A. Catherine Hankey wrote 'Tell Me the Old, Old Story' in January 1866, recovering from a serious illness in London. She had written 'I Love to Tell the Story' several months earlier; the two hymns are companion pieces from a single long poem called 'The Old, Old Story,' the first part of which is titled 'The Story Wanted' and the second 'The Story Told.' Together they represent one of the most complete poetic theologies of evangelism in the Victorian hymnodic tradition.
Where 'I Love to Tell the Story' speaks from the perspective of the one who joyfully proclaims the gospel, 'Tell Me the Old, Old Story' speaks from the perspective of the one longing to receive it. This shift is theologically significant: Hankey understood that the evangelical impulse requires not just willing speakers but willing hearers, and that the deepest spiritual need is not for new theological discoveries but for the repeated, simple proclamation of what has always been true.
The song's central biblical source is 1 Corinthians 2:2 - 'I resolved to know nothing while I was with you except Jesus Christ and him crucified.' Paul's deliberate narrowing of his message to the Corinthians reflects a conviction that the sophistication and wisdom the Corinthians prized - their rhetorical education, their philosophical debates, their spiritual credentials - were not what they most needed. What they needed was the 'old, old story' of Christ crucified, which Paul calls 'foolishness to those who are perishing, but to us who are being saved it is the power of God' (1 Cor. 1:18).
The paradox that Paul and Hankey both identify is that the oldest story is also always the newest: it must be received fresh in each generation, heard with the ears of the present need rather than the accumulated assumptions of tradition. The plaintive request 'tell me the old, old story' is not the request of someone ignorant of the facts; it is the request of someone who knows the facts intellectually but needs to hear them again with the heart open.
Acts 4:12 - 'Salvation is found in no one else, for there is no other name under heaven given to mankind by which we must be saved' - provides the evangelical exclusivity that makes the 'old, old story' irreplaceable by any new story. If salvation is available in only one place, then the proclamation of that place is not an optional supplement to other activities but the most urgently necessary communication human beings can undertake. This is the theological ground for the Victorian missionary enterprise in which Hankey was deeply invested.
Luke 24:19 - the question about Jesus of Nazareth, 'a prophet, powerful in word and deed before God and all the people' - represents the ongoing human question about Jesus that each generation must answer for itself. The disciples on the Emmaus Road were still processing the events of the Passion and Resurrection; they needed Jesus himself to walk with them and explain what had happened. The hymn voices that same need: tell me the story of Jesus and what he has done, because I am still processing it, still walking toward Emmaus, still needing to have my heart burn within me as the story is unfolded.

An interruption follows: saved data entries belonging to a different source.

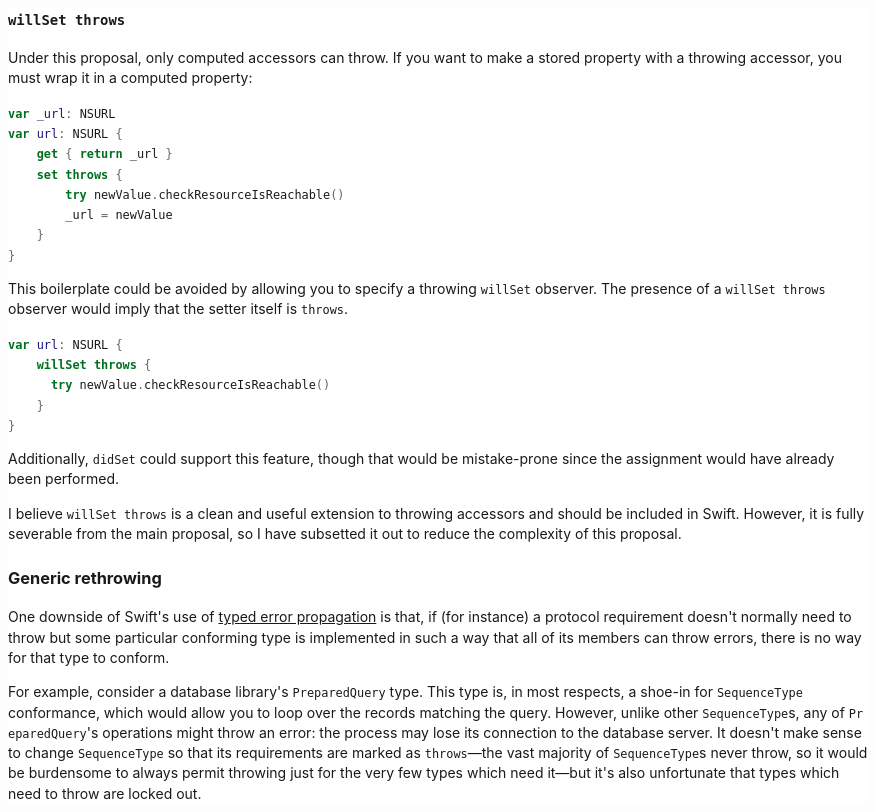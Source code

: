 ### `willSet throws`

Under this proposal, only computed accessors can throw. If you want to 
make a stored property with a throwing accessor, you must wrap it in a 
computed property:


```swift
var _url: NSURL
var url: NSURL {
    get { return _url }
    set throws {
        try newValue.checkResourceIsReachable()
        _url = newValue
    }
}
```

This boilerplate could be avoided by allowing you to specify a throwing 
`willSet` observer. The presence of a `willSet throws` observer would 
imply that the setter itself is `throws`.

```swift
var url: NSURL {
    willSet throws {
      try newValue.checkResourceIsReachable()
    }
}
```

Additionally, `didSet` could support this feature, though that would be 
mistake-prone since the assignment would have already been performed.

I believe `willSet throws` is a clean and useful extension to throwing 
accessors and should be included in Swift. However, it is fully 
severable from the main proposal, so I have subsetted it out to reduce 
the complexity of this proposal.

### Generic rethrowing

One downside of Swift's use of [typed error propagation](https://github.com/apple/swift/blob/master/docs/ErrorHandlingRationale.rst#id46) 
is that, if (for instance) a protocol requirement doesn't normally need 
to throw but some particular conforming type is implemented in such a 
way that all of its members can throw errors, there is no way for that 
type to conform.

For example, consider a database library's `PreparedQuery` type. This 
type is, in most respects, a shoe-in for `SequenceType` conformance, 
which would allow you to loop over the records matching the query. 
However, unlike other `SequenceType`s, any of `PreparedQuery`'s 
operations might throw an error: the process may lose its connection to 
the database server. It doesn't make sense to change `SequenceType` so 
that its requirements are marked as `throws`—the vast majority of 
`SequenceType`s never throw, so it would be burdensome to always permit 
throwing just for the very few types which need it—but it's also 
unfortunate that types which need to throw are locked out.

William Howard Doane composed the tune, which gave the hymn the wistful, flowing melody inseparably associated with the words. Doane, a Connecticut businessman who composed hymn tunes as a hobby, had an instinctive gift for melodies that matched text rhythm perfectly and that lodge themselves in memory after a single hearing. His setting of Hankey's words has the quality of a lullaby - gentle, rocking, consolatory - appropriate for a text that speaks of spiritual hunger and the longing for the simplest nourishment.